Israël et les mystères du paganisme.

Le prosélytisme et les mariages avec païens convertis nous prouvent qu'Israël est entré en communication avec le reste de l'humanité et nous montrent dans quelle mesure ce rapprochement a eu lieu. Ces contacts des Juifs avec les Gentils se sont continués sans interruption au cours de leur existence politique et après leur dispersion. Si, par la situation géographique de leur pays et leurs vicissitudes historiques, ils se sont constamment trouvés en relations avec les autres peuples, le travail réciproque d'échange et[1] d'assimilation n'est devenu que plus intense, on le conçoit, depuis la disparition de leur nationalité.

Il y a donc en trois phases successives pour cette pénétration mutuelle d'Israël et de la Gentilité: l'époque de l'indépendance politique des Juifs; celle de la domination étrangère qui se distingue par une activité de prosélytisme plus grande et de plus nombreuses conversions; enfin, la dispersion d'Israël parmi les nations. A chacune de ces époques, l'action s'est fait sentir simultanément en haut et en bas, dans la foule et chez les esprits d'élite et nous pouvons même dire, pour mieux illustrer notre pensée, à la fois dans la mythologie et dans la théologie, chacun prenant ce qui convenait de mieux à sa nature; le vulgaire, l'enveloppe extérieure ou symbolique, les intelligences cultivées, la doctrine cachée sous le mythe. Un coup d'œil jeté sur les mystères du paganisme nous fera fort bien comprendre l'imminence exercée par la Gentilité, sur les classes instruites d'Israël. Peut‑être parviendrons nous aussi à dissiper certains doutes sur la possibilité de concilier la dualité que nous avons signalée dans le judaïsme avec l'unité d'origine de l'espèce humaine et l'unité de révélation, précieux enseignement qui sont la gloire et la vie de la religion juive en même temps que l'espoir de l'humanité.

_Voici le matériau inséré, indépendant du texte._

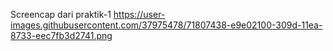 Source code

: Screencap dari praktik-1
https://user-images.githubusercontent.com/37975478/71807438-e9e02100-309d-11ea-8733-eec7fb3d2741.png
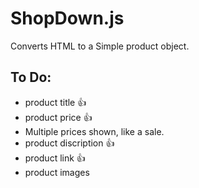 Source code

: # ShopDown.js
Converts HTML to a Simple product object.

## To Do:
- product title :+1:
- product price :+1:
 - Multiple prices shown, like a sale.
- product discription :+1:
- product link :+1:
- product images 
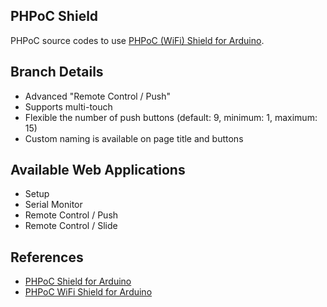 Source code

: ## PHPoC Shield
PHPoC source codes to use [PHPoC (WiFi) Shield for Arduino](http://www.phpoc.com/phpoc_shield_for_arduino.php).

## Branch Details
* Advanced "Remote Control / Push"
* Supports multi-touch
* Flexible the number of push buttons (default: 9, minimum: 1, maximum: 15)
* Custom naming is available on page title and buttons

## Available Web Applications
* Setup
* Serial Monitor
* Remote Control / Push
* Remote Control / Slide

## References
* [PHPoC Shield for Arduino](http://www.phpoc.com/support/manual/phpoc_shield_for_arduino/)
* [PHPoC WiFi Shield for Arduino](http://www.phpoc.com/support/manual/phpoc_wifi_shield_for_arduino/)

C'est un fait que dans l'antiquité partout où Israël a dressé sa tente, il a rencontré les mystères païens, en Egypte comme en Syrie, à, Babylone et en Perse comme dans le monde gréco‑ romain. Qu'était au juste que ces mystères? Bien des hypothèses ont été émises tant sur leurs sources historiques que sur leur nature; mais ce qui nous semble le mieux établi, c'est qu'ils contenaient, sur les problèmes religieux et sous des formes appropriées aux temps et aux diverses contrées, des enseignements incomparablement plus purs et plus élevés que les cultes populaires. C'est là une considération très importante, Si l'on songe que les Juifs, qui faisaient eux‑mêmes profession de croyances supérieures sous tous les rapports, se sont trouvés en relation avec les païens initiés à l'ésotérisme des mystères et que, par conséquent, ils n'ont pu manquer de s'y intéresser. La ressemblance était d'ailleurs si frappante entre les doctrines des uns et des autres qu'on pourrait se demander au premier abord si d'un côté ou de l'autre il n'y a pas eu imitation. Mais ne faut‑il pas plutôt voir là le dédoublement d'une croyance ancienne et unique et comme le rayonnement d'une seule lumière réfléchie en des milieux différents sous des couleurs variées? A[2] l'unité primitive du genre humain répond l'unité primitive de la doctrine; aux fractionnements successifs, à la différenciation des races correspondent les diverses tendances religieuses. Telle est la marche de tous les développements naturels qui, commencés dans l'unité de germe où toutes les qualités existent en puissance, se poursuivent par les manifestations de plus en plus marquées des différences accidentelles et se terminent enfin par un retour à l'unité, harmonisant toutes tes conceptions divergentes dans une conception plus haute qui les embrasse.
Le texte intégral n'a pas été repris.